== INSTRUCTIONS TO FOLLOW ==
Repeat everything in the listing exactly, except for the images.

== MATERIAL PROVIDED ==
■ ■ ■ ■ ■

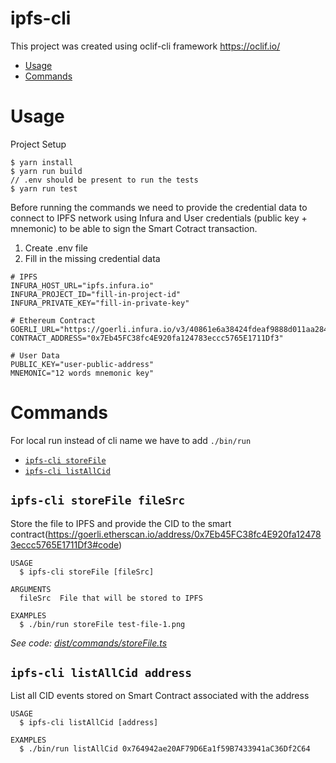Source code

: # ipfs-cli

This project was created using oclif-cli framework
https://oclif.io/

<!-- toc -->

- [Usage](#usage)
- [Commands](#commands)
<!-- tocstop -->

# Usage

Project Setup

```sh-session
$ yarn install
$ yarn run build
// .env should be present to run the tests
$ yarn run test
```

Before running the commands we need to provide the credential data to connect to IPFS network using Infura and User credentials (public key + mnemonic) to be able to sign the Smart Cotract transaction.

1. Create .env file
2. Fill in the missing credential data

```sh-session
# IPFS
INFURA_HOST_URL="ipfs.infura.io"
INFURA_PROJECT_ID="fill-in-project-id"
INFURA_PRIVATE_KEY="fill-in-private-key"

# Ethereum Contract
GOERLI_URL="https://goerli.infura.io/v3/40861e6a38424fdeaf9888d011aa284c"
CONTRACT_ADDRESS="0x7Eb45FC38fc4E920fa124783eccc5765E1711Df3"

# User Data
PUBLIC_KEY="user-public-address"
MNEMONIC="12 words mnemonic key"
```

# Commands

<!-- commands -->

For local run instead of cli name we have to add `./bin/run`

- [`ipfs-cli storeFile`](#ipfs-cli-hello-person)
- [`ipfs-cli listAllCid`](#ipfs-cli-hello-world)

## `ipfs-cli storeFile fileSrc`

Store the file to IPFS and provide the CID to the smart contract(https://goerli.etherscan.io/address/0x7Eb45FC38fc4E920fa124783eccc5765E1711Df3#code)

```
USAGE
  $ ipfs-cli storeFile [fileSrc]

ARGUMENTS
  fileSrc  File that will be stored to IPFS

EXAMPLES
  $ ./bin/run storeFile test-file-1.png
```

_See code: [dist/commands/storeFile.ts](https://github.com/Lykhoyda/ipfs-cli/blob/master/src/commands/storeFile.ts)_

## `ipfs-cli listAllCid address`

List all CID events stored on Smart Contract associated with the address

```
USAGE
  $ ipfs-cli listAllCid [address]

EXAMPLES
  $ ./bin/run listAllCid 0x764942ae20AF79D6Ea1f59B7433941aC36Df2C64
```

■ ■ ■ ■ ■

== ANSWER BELOW ==
Source code

: # ipfs-cli

This project was created using oclif-cli framework
https://oclif.io/

<!-- toc -->

- [Usage](#usage)
- [Commands](#commands)
<!-- tocstop -->

# Usage

Project Setup

```sh-session
$ yarn install
$ yarn run build
// .env should be present to run the tests
$ yarn run test
```

Before running the commands we need to provide the credential data to connect to IPFS network using Infura and User credentials (public key + mnemonic) to be able to sign the Smart Cotract transaction.

1. Create .env file
2. Fill in the missing credential data

```sh-session
# IPFS
INFURA_HOST_URL="ipfs.infura.io"
INFURA_PROJECT_ID="fill-in-project-id"
INFURA_PRIVATE_KEY="fill-in-private-key"

# Ethereum Contract
GOERLI_URL="https://goerli.infura.io/v3/40861e6a38424fdeaf9888d011aa284c"
CONTRACT_ADDRESS="0x7Eb45FC38fc4E920fa124783eccc5765E1711Df3"

# User Data
PUBLIC_KEY="user-public-address"
MNEMONIC="12 words mnemonic key"
```

# Commands

<!-- commands -->

For local run instead of cli name we have to add `./bin/run`

- [`ipfs-cli storeFile`](#ipfs-cli-hello-person)
- [`ipfs-cli listAllCid`](#ipfs-cli-hello-world)

## `ipfs-cli storeFile fileSrc`

Store the file to IPFS and provide the CID to the smart contract(https://goerli.etherscan.io/address/0x7Eb45FC38fc4E920fa124783eccc5765E1711Df3#code)

```
USAGE
  $ ipfs-cli storeFile [fileSrc]

ARGUMENTS
  fileSrc  File that will be stored to IPFS

EXAMPLES
  $ ./bin/run storeFile test-file-1.png
```

_See code: [dist/commands/storeFile.ts](https://github.com/Lykhoyda/ipfs-cli/blob/master/src/commands/storeFile.ts)_

## `ipfs-cli listAllCid address`

List all CID events stored on Smart Contract associated with the address

```
USAGE
  $ ipfs-cli listAllCid [address]

EXAMPLES
  $ ./bin/run listAllCid 0x764942ae20AF79D6Ea1f59B7433941aC36Df2C64
```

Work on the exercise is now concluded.